Francesco Barbaro (1390–1454) was an Italian politician, diplomat, and humanist from Venice and a member of the patrician Barbaro family. He is interred in the Church of the Frari, Venice.

== Family and education ==
Francesco Barbaro was the son of Candiano Barbaro, uncle of Ermolao Barbaro, grandfather of the younger Ermolao Barbaro, and great-great grandfather of Marcantonio Barbaro and Daniele Barbaro. Francesco's father died in 1391 and Francesco was raised by his older brother Zaccaria. In 1419, Franceso married Maria Loredan, daughter of Procurator Pietro Loredan.
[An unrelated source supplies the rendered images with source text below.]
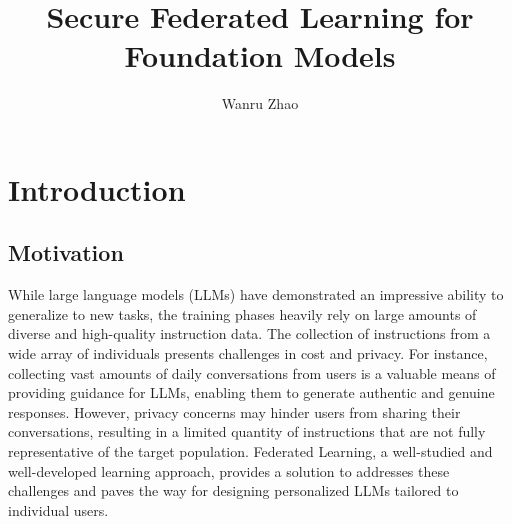 \documentclass[withindex,glossary,firstyr]{cam-thesis}
\title{Secure Federated Learning for Foundation Models}
\author{Wanru Zhao}
\begin{document}

\frontmatter{}



\chapter{Introduction}



\section{Motivation}

While large language models (LLMs) have demonstrated an impressive ability to generalize to new tasks, the training phases heavily rely on large amounts of diverse and high-quality instruction data. The collection of instructions from a wide array of individuals presents challenges in cost and privacy. For instance, collecting vast amounts of daily conversations from users is a valuable means of providing guidance for LLMs, enabling them to generate authentic and genuine responses. However, privacy concerns may hinder users from sharing their conversations, resulting in a limited quantity of instructions that are not fully representative of the target population. Federated Learning, a well-studied and well-developed learning approach, provides a solution to addresses these challenges and paves the way for designing personalized LLMs tailored to individual users.
\end{document}
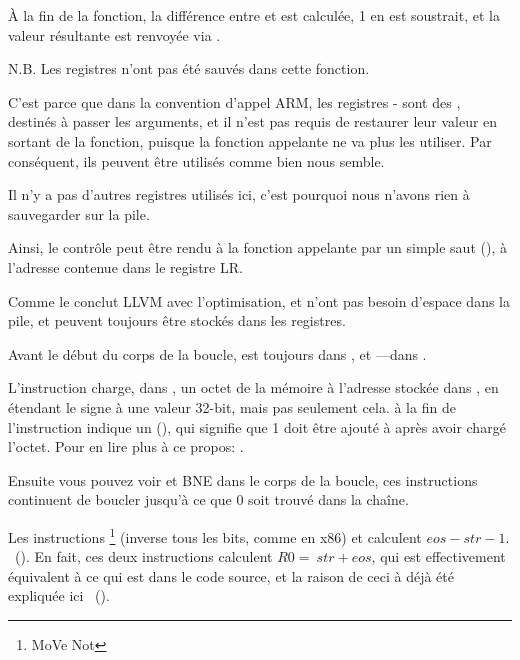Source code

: À la fin de la fonction, la différence entre  et  est calculée,
1 en est soustrait, et la valeur résultante est renvoyée via .

N.B. Les registres n'ont pas été sauvés dans cette fonction.

C'est parce que dans la convention d'appel ARM, les registres - sont
des , destinés à passer les arguments, et il n'est pas requis
de restaurer leur valeur en sortant de la fonction, puisque  la fonction appelante
ne va plus les utiliser.
Par conséquent, ils peuvent être utilisés comme bien nous semble.

Il n'y a pas d'autres registres utilisés ici, c'est pourquoi nous n'avons rien à
sauvegarder sur la pile.

Ainsi, le contrôle peut être rendu à la fonction appelante par un simple saut (),
à l'adresse contenue dans le registre \ac{LR}.

\mysubparagraph{\OptimizingXcodeIV (\ThumbMode)}



Comme le conclut LLVM avec l'optimisation,  et  n'ont pas besoin
d'espace dans la pile, et peuvent toujours être stockés dans les registres.

Avant le début du corps de la boucle,  est toujours dans , et
---dans .

L'instruction  charge, dans , un octet de la mémoire
à l'adresse stockée dans , en étendant le signe à une valeur 32-bit, mais
pas seulement cela.
 à la fin de l'instruction indique un  (),
qui signifie que 1 doit être ajouté à  après avoir chargé l'octet.
Pour en lire plus à ce propos: .

Ensuite vous pouvez voir \CMP et \ac{BNE} dans le corps de la boucle, ces instructions
continuent de boucler jusqu'à ce que 0 soit trouvé dans la chaîne.

Les instructions \footnote{MoVe Not} (inverse tous les bits, comme \NOT
en x86) et \ADD calculent $eos - str - 1$.
~().
En fait, ces deux instructions calculent $R0 = ~str + eos$, qui est effectivement
équivalent à ce qui est dans le code source, et la raison de ceci à déjà été expliquée
ici ~().

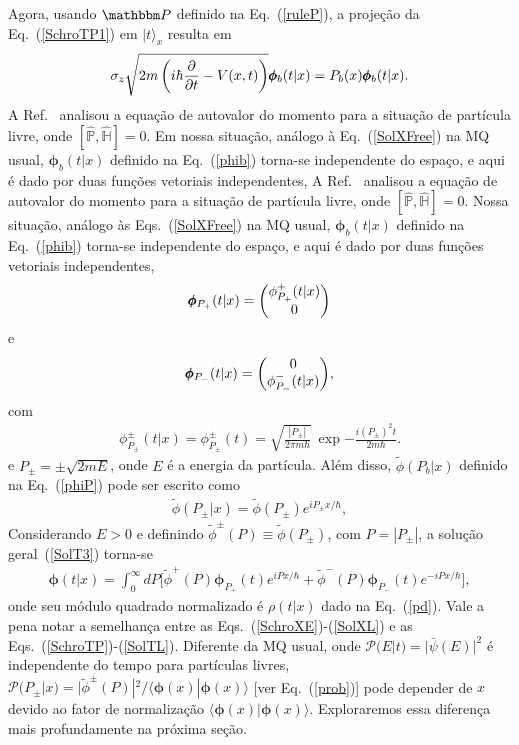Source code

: Agora, usando $\mathbbm P$ definido na Eq.~(\ref{ruleP}), a projeção da Eq.~(\ref{SchroTP1}) em $|t\rangle_x$ resulta em
\begin{equation}\label{SchroTP}
\sigma_z \sqrt{2m\left(i\hbar \pdv{t}-V(x,t)\right)}\pmb{\phi}_b(t|x)=P_b(x)\pmb{\phi}_b(t|x).
\end{equation}
A Ref.~\cite{Dias} analisou a equação de autovalor do momento para a situação de partícula livre, onde $[{\hat {\mathbb P}},\hat {\mathbb H}]=0$. Em nossa situação, análogo à Eq.~(\ref{SolXFree}) na MQ usual, $\pmb{\phi}_b(t|x)$ definido na Eq.~(\ref{phib}) torna-se independente do espaço, e aqui é dado por duas funções vetoriais independentes,
A Ref.~\cite{Dias} analisou a equação de autovalor do momento para a situação de partícula livre, onde $[{\hat {\mathbb P}},\hat {\mathbb H}]=0$. Nossa situação, análogo às Eqs.~(\ref{SolXFree}) na MQ usual, $\pmb{\phi}_b(t|x)$ definido na Eq.~(\ref{phib}) torna-se independente do espaço, e aqui é dado por duas funções vetoriais independentes,
\begin{equation}\label{SolTL}
    \pmb{\phi}_{P_+}(t|x)=\mqty(\phi^+_{P_+}(t|x)   \\  0)
\end{equation}
e
\begin{equation}\label{SolTL}
   \pmb{\phi}_{P_-}(t|x)=\mqty(0  \\  \phi^-_{P_-}(t|x) ),
\end{equation}
com
\begin{eqnarray}\label{SolTFree}
\phi^{\pm}_{P_{\pm}}(t|x)=\phi^{\pm}_{P_{\pm}}(t)=\sqrt{\frac{|P_\pm|}{2\pi
m\hbar}}~\exp{-\frac{i(P_\pm)^2t}{2m\hbar}}.
\end{eqnarray}
e $P_\pm=\pm \sqrt{2mE}$, onde $E$ é a energia da partícula. Além disso, ${\tilde \phi}(P_b|x)$ definido na Eq.~(\ref{phiP}) pode ser escrito como
\begin{eqnarray}\label{phiPFree}
  {\tilde \phi}(P_{\pm}|x)={\tilde \phi}(P_\pm)e^{ iP_{\pm}x/\hbar},
\end{eqnarray} 
Considerando $E>0$ e definindo $\tilde{\phi}^{\pm}(P) \equiv \tilde{\phi} (P_{\pm})$, com $P=|P_\pm|$, a solução geral~(\ref{SolT3}) torna-se
\begin{eqnarray}\label{SolTL}
    \pmb{\phi}(t|x) = \int_0^\infty dP\big[{\tilde \phi}^+(P)\pmb{\phi}_{P_+}(t) e^{iPx/\hbar} + {\tilde \phi}^-(P)  \pmb{\phi}_{P_-}(t)e^{-iPx/\hbar} \big],
\end{eqnarray}
onde seu módulo quadrado normalizado é $\rho(t|x)$ dado na Eq.~(\ref{pd}). Vale a pena notar a semelhança entre as Eqs.~(\ref{SchroXE})-(\ref{SolXL}) e as Eqs.~(\ref{SchroTP})-(\ref{SolTL}). Diferente da MQ usual, onde ${\mathcal P}(E|t)=|{\bar \psi}(E)|^2$ é independente do tempo para partículas livres, ${\mathcal P}(P_{ \pm}|x)=|{\tilde \phi}^{\pm}(P)|^2/\langle \pmb{\phi}(x)|\pmb{\phi}(x)\rangle$ [ver Eq.~(\ref {prob})] pode depender de $x$ devido ao fator de normalização $\langle \pmb{\phi}(x)|\pmb{\phi}(x)\rangle$. Exploraremos essa diferença mais profundamente na próxima seção. 



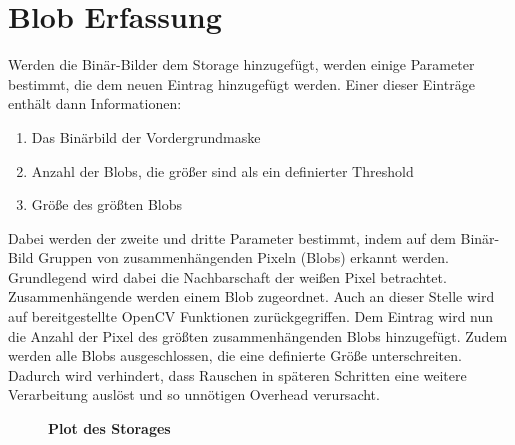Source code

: \section{Blob Erfassung}
\label{sec:blob}
%

Werden die Binär-Bilder dem Storage hinzugefügt, werden einige Parameter bestimmt, die dem neuen Eintrag hinzugefügt werden.
Einer dieser Einträge enthält dann Informationen:
\begin{enumerate}
	\item Das Binärbild der Vordergrundmaske
	\item Anzahl der Blobs, die größer sind als ein definierter Threshold
	\item Größe des größten Blobs
\end{enumerate}
Dabei werden der zweite und dritte Parameter bestimmt, indem auf dem Binär-Bild Gruppen von zusammenhängenden Pixeln (Blobs) erkannt werden. 
Grundlegend wird dabei die Nachbarschaft der weißen Pixel betrachtet. Zusammenhängende werden einem Blob zugeordnet. Auch an dieser Stelle wird auf bereitgestellte OpenCV Funktionen zurückgegriffen. Dem Eintrag wird nun die Anzahl der Pixel des größten zusammenhängenden Blobs hinzugefügt. Zudem werden alle Blobs ausgeschlossen, die eine definierte Größe unterschreiten. Dadurch wird verhindert, dass Rauschen in späteren Schritten eine weitere Verarbeitung auslöst und so unnötigen Overhead verursacht.
\begin{figure}[ht]
\centering
{}\qquad
\caption{\textbf{Plot des Storages}}
\label{Fig:blobplot}
\end{figure}

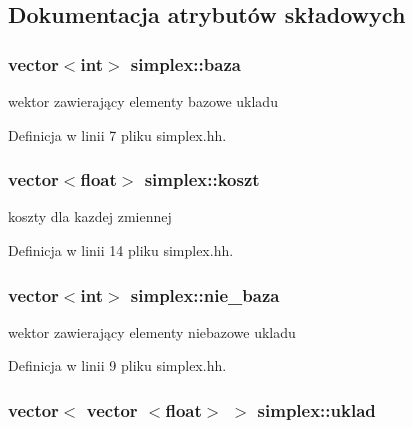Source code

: \subsection{Dokumentacja atrybutów składowych}
\hypertarget{classsimplex_a870de9b2f70ddb41b656f5461c5a4a8f}{
\subsubsection[{baza}]{\setlength{\rightskip}{0pt plus 5cm}vector$<$int$>$ simplex\-::baza\hspace{0.3cm}{\ttfamily [private]}}}\label{classsimplex_a870de9b2f70ddb41b656f5461c5a4a8f}


wektor zawierający elementy bazowe ukladu 



Definicja w linii 7 pliku simplex.\-hh.

\hypertarget{classsimplex_a2c4cdad075abffe54b4a6decc6f0a55e}{
\subsubsection[{koszt}]{\setlength{\rightskip}{0pt plus 5cm}vector$<$float$>$ simplex\-::koszt\hspace{0.3cm}{\ttfamily [private]}}}\label{classsimplex_a2c4cdad075abffe54b4a6decc6f0a55e}


koszty dla kazdej zmiennej 



Definicja w linii 14 pliku simplex.\-hh.

\hypertarget{classsimplex_a24839e2b65652a1441280682657ee062}{
\subsubsection[{nie\-\_\-baza}]{\setlength{\rightskip}{0pt plus 5cm}vector$<$int$>$ simplex\-::nie\-\_\-baza\hspace{0.3cm}{\ttfamily [private]}}}\label{classsimplex_a24839e2b65652a1441280682657ee062}


wektor zawierający elementy niebazowe ukladu 



Definicja w linii 9 pliku simplex.\-hh.

\hypertarget{classsimplex_a7161bd824b374ca4db44066f8909d024}{
\subsubsection[{uklad}]{\setlength{\rightskip}{0pt plus 5cm}vector$<$ vector $<$float$>$ $>$ simplex\-::uklad\hspace{0.3cm}{\ttfamily [private]}}}\label{classsimplex_a7161bd824b374ca4db44066f8909d024}


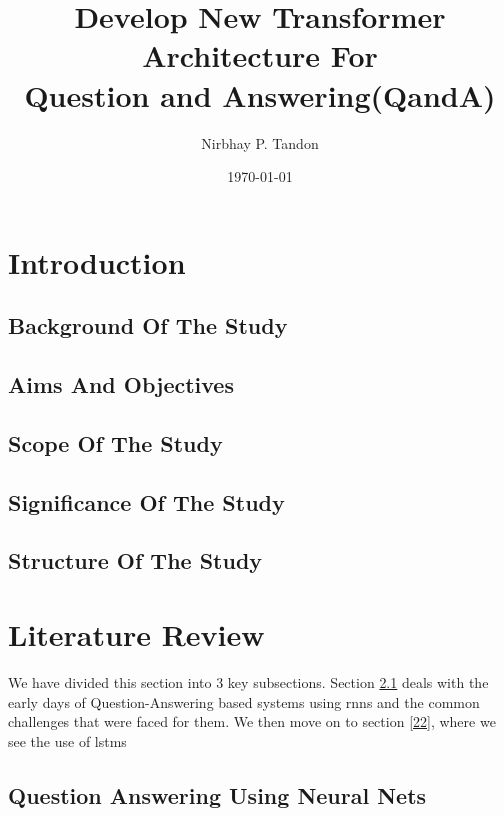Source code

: \documentclass[12pt]{report}
\begin{document}
    \title{Develop New Transformer Architecture For \\ Question and Answering(QandA)}

    \author{Nirbhay P. Tandon}

    \date{\vfill \monthyeardate\today}
        \maketitle


    \newpage
    \newpage
    \tableofcontents
    \newpage
    \listoffigures
    \listoftables

    \chapter{\centering Introduction}\label{c1}
        \section{Background Of The Study}\label{11}
        \section{Aims And Objectives}\label{12}
        \section{Scope Of The Study}\label{13}
        \section{Significance Of The Study}\label{14}
        \section{Structure Of The Study}\label{15}
    \chapter{\centering Literature Review}\label{c2}

    We have divided this section into 3 key subsections. Section \ref{21} deals with the early days of Question-Answering based systems using \acrshort{rnns} and the common challenges that were faced for them. We then move on to section \ref{22}, where we see the use of \acrshort{lstms}
        \section{Question Answering Using Neural Nets}\label{21}
\end{document}
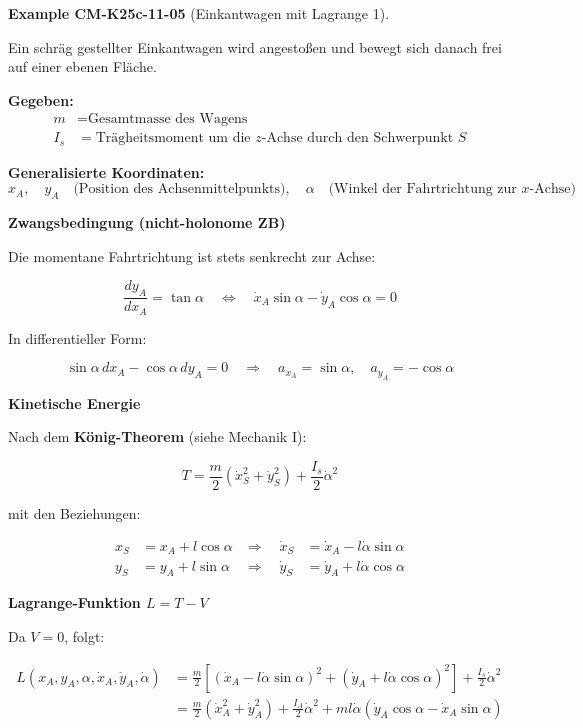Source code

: \documentclass[10pt, letterpaper]{article}
\newcommand{\CustomHeading}[3]{%
  \par\medskip\noindent%
  \textbf{#1 #2} \textnormal{(#3)}.\enskip%
}
\newenvironment{EXA}[2]{\CustomHeading{Example}{#1}{#2}}{}
\begin{document}
\begin{EXA}{CM-K25c-11-05}{Einkantwagen mit Lagrange 1}
Ein schräg gestellter Einkantwagen wird angestoßen und bewegt sich danach frei auf einer ebenen Fläche.

\vspace{1em}
\textbf{Gegeben:}
\begin{align*}
m &= \text{Gesamtmasse des Wagens} \\
I_s &= \text{Trägheitsmoment um die } z\text{-Achse durch den Schwerpunkt } S
\end{align*}

\textbf{Generalisierte Koordinaten:}
\[
x_A, \quad y_A \quad \text{(Position des Achsenmittelpunkts)}, 
\quad \alpha \quad \text{(Winkel der Fahrtrichtung zur } x\text{-Achse)}
\]

\textbf{Zwangsbedingung (nicht-holonome ZB)}

Die momentane Fahrtrichtung ist stets senkrecht zur Achse:

\[
\frac{dy_A}{dx_A} = \tan\alpha 
\quad \Leftrightarrow \quad
\dot{x}_A \sin\alpha - \dot{y}_A \cos\alpha = 0
\]

\noindent
In differentieller Form:

\[
\sin\alpha \, dx_A - \cos\alpha \, dy_A = 0
\quad \Rightarrow \quad
a_{x_A} = \sin\alpha, \quad a_{y_A} = -\cos\alpha
\]

\textbf{Kinetische Energie}

Nach dem \textbf{König-Theorem} (siehe Mechanik I):

\[
T = \frac{m}{2} (\dot{x}_S^2 + \dot{y}_S^2) + \frac{I_s}{2} \dot{\alpha}^2
\]

mit den Beziehungen:

\begin{align*}
x_S &= x_A + l \cos\alpha 
&\Rightarrow \quad \dot{x}_S &= \dot{x}_A - l \dot{\alpha} \sin\alpha \\
y_S &= y_A + l \sin\alpha 
&\Rightarrow \quad \dot{y}_S &= \dot{y}_A + l \dot{\alpha} \cos\alpha
\end{align*}

\textbf{Lagrange-Funktion \( L = T - V \)}

Da \( V = 0 \), folgt:

\begin{align*}
L(x_A, y_A, \alpha, \dot{x}_A, \dot{y}_A, \dot{\alpha}) 
&= \frac{m}{2} \left[ (\dot{x}_A - l \dot{\alpha} \sin\alpha)^2 + (\dot{y}_A + l \dot{\alpha} \cos\alpha)^2 \right] + \frac{I_s}{2} \dot{\alpha}^2 \\[1ex]
&= \frac{m}{2} (\dot{x}_A^2 + \dot{y}_A^2) 
+ \frac{I_A}{2} \dot{\alpha}^2 
+ m l \dot{\alpha} ( \dot{y}_A \cos\alpha - \dot{x}_A \sin\alpha )
\end{align*}


\end{EXA}
\end{document}
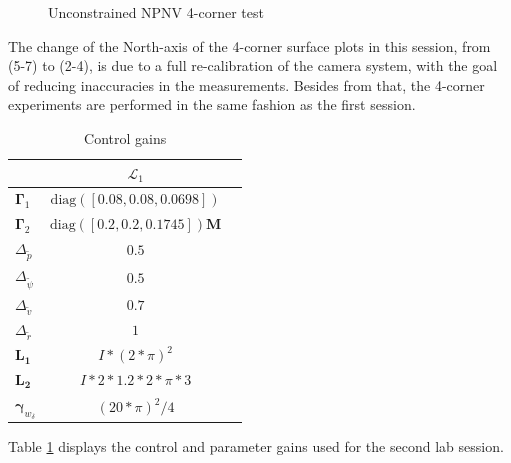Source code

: \begin{figure}[!h]
    \centering
    \caption{Unconstrained NPNV 4-corner test }
\end{figure}\label{NPNV4corner2}


The change of the North-axis of the 4-corner surface plots in this session, from (5-7) to (2-4), is due to a full re-calibration of the camera system, with the goal of reducing inaccuracies in the measurements. Besides from that, the 4-corner experiments are performed in the same fashion as the first session. 





\begin{table}[h!]
\centering
\caption{Control gains}\label{table:gains1}
\begin{tabular}{|l |c|r|}
\toprule
& \textbf{$\mathcal{L}_1$}  \\
\midrule
\hline
$\boldsymbol{\Gamma}_1$ & $\text{diag}([0.08,0.08,0.0698])$  \\

$\boldsymbol{\Gamma}_2$  & $\text{diag}([0.2,0.2,0.1745])\boldsymbol{M}$   \\

$\Delta_{\tilde{p}}$  & $0.5$    \\
$\Delta_{\tilde{\psi}}$  & $0.5$    \\

$\Delta_{\tilde{v}}$  & $0.7$ \\
$\Delta_{\tilde{r}}$  & $1$ \\
$\boldsymbol{L_1}$  & $I*(2*\pi)^2$ \\
$\boldsymbol{L_2}$  & $I*2*1.2*2*\pi*3$ \\
$\boldsymbol{\gamma}_w_{\delta}$  & $(20*\pi)^2/4$ \\\hline
\bottomrule

\end{tabular}
\end{table}
Table \ref{table:gains1} displays the control and parameter gains used for the second lab session. 

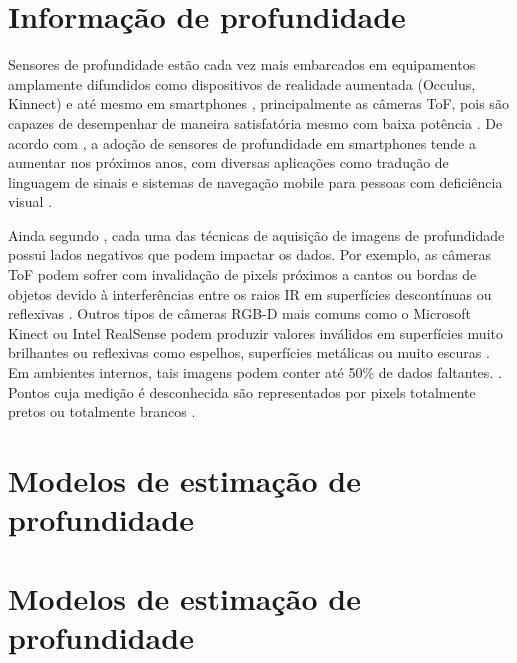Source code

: \section{Informação de profundidade}
Sensores de profundidade estão cada vez mais embarcados em equipamentos amplamente difundidos como dispositivos de realidade aumentada (Occulus, Kinnect) e até mesmo em smartphones \cite{du2020depthlab}, principalmente as câmeras ToF, pois são capazes de desempenhar de maneira satisfatória mesmo com baixa potência \cite{branscombe2018microsoft}. De acordo com \cite{xie2021ultradepth}, a adoção de sensores de profundidade em smartphones tende a aumentar nos próximos anos, com diversas aplicações como tradução de linguagem de sinais \cite{park2021enabling} e sistemas de navegação mobile para pessoas com deficiência visual \cite{see2022smartphone}.


Ainda segundo \cite{castellano2023performance}, cada uma das técnicas de aquisição de imagens de profundidade possui lados negativos que podem impactar os dados. Por exemplo, as câmeras ToF podem sofrer com invalidação de pixels próximos a cantos ou bordas de objetos devido à interferências entre os raios IR em superfícies descontínuas ou reflexivas \cite{hansard2012time}. Outros tipos de câmeras RGB-D mais comuns como o Microsoft Kinect ou Intel RealSense podem produzir valores inválidos em superfícies muito brilhantes ou reflexivas como espelhos, superfícies metálicas ou muito escuras \cite{zollhofer2019commodity}. Em ambientes internos, tais imagens podem conter até 50\% de dados faltantes. \cite{zhang2022indepth} \cite{zhang2018deep}. Pontos cuja medição é desconhecida são representados por pixels totalmente pretos ou totalmente brancos \cite{dourado2020multi}.
\section{Modelos de estimação de profundidade}


\section{Modelos de estimação de profundidade}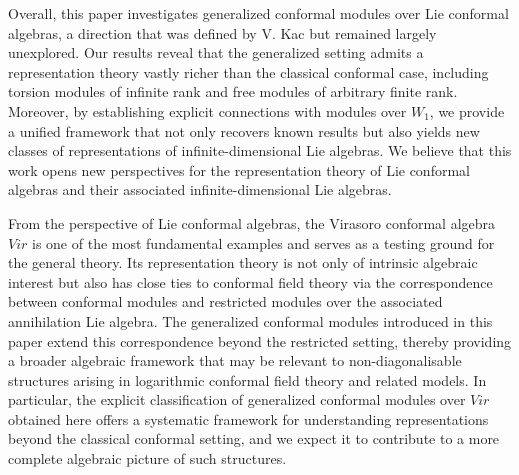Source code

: \documentclass[12pt]{amsart}
\begin{document}
Overall, this paper investigates generalized conformal modules over Lie conformal algebras, a direction that was defined by V. Kac but remained largely unexplored. Our results reveal that the generalized setting admits a representation theory vastly richer than the classical conformal case, including torsion modules of infinite rank and free modules of arbitrary finite rank. Moreover, by establishing explicit connections with modules over $W_1$, we provide a unified framework that not only recovers known results but also yields new classes of representations of infinite-dimensional Lie algebras. We believe that this work opens new perspectives for the representation theory of Lie conformal algebras and their associated infinite-dimensional Lie algebras.

From the perspective of Lie conformal algebras, the Virasoro conformal algebra $Vir$ is one of the most fundamental examples and serves as a testing ground for the general theory. Its representation theory is not only of intrinsic algebraic interest but also has close ties to conformal field theory via the correspondence between conformal modules and restricted modules over the associated annihilation Lie algebra. The generalized conformal modules introduced in this paper extend this correspondence beyond the restricted setting, thereby providing a broader algebraic framework that may be relevant to non-diagonalisable structures arising in logarithmic conformal field theory and related models. In particular, the explicit classification of generalized conformal modules over $Vir$ obtained here offers a systematic framework for understanding representations beyond the classical conformal setting, and we expect it to contribute to a more complete algebraic picture of such structures.
\end{document}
Francesco and Maria had five daughters and one son, Zaccaria Barbaro, who was born in 1422.

Francesco Barbaro was a student at the University of Padua and studied under John of Ravenna, Gasparino Barzizza, Vittorino da Feltre, Guarino Veronese, and Giovanni Conversini.

== Career ==
In 1419, Barbaro was appointed senator of the Republic of Venice. He was elected governor of Como in 1421, though he declined the post. Later that year he accepted the governorship of Trivigi. He served as governor of Vicenza in 1423, of Bergamo in 1430, and of Verona in 1434.

In 1426 Barbaro was sent as a special envoy to the Papal Court to try to persuade Pope Martin V to ally with Venice against Milan. In 1428, the Pope assembled a congress at Ferrara, which ended the war, with Francesco Barbaro being one of Venice’s representatives there. That year Barbaro also served as ambassador in Ferrara and Florence. In 1433, Barbaro represented Venice at the court Emperor Sigismund in Bohemia, where he and the other envoys were knighted by the Emperor. At Emperor Sigismund’s request, Francesco Barbaro attempted to soothe relations between the Emperor and the Hussites. Eugenius IV also employed Barbaro in his negotiations with the Emperor.

Barbaro served as Venetian ambassador to Mantua in 1443, Ferrara in 1444, and Milan in 1446.

As governor of Brescia, from 1437 to 1440, Francesco Barbaro was able to reconcile the two rival factions of Avogadri and Martinenghi and he attained a great reputation in his defense of the city against the forces of the Duke of Milan, led by Niccolò Piccinino. Barbaro's success was commemorated by Giovanni Battista Tiepolo in his painting The Glorification of the Barbaro Family. Barbaro was succeeded as Captain of Brescia by his brother-in-law Giacomo Loredan.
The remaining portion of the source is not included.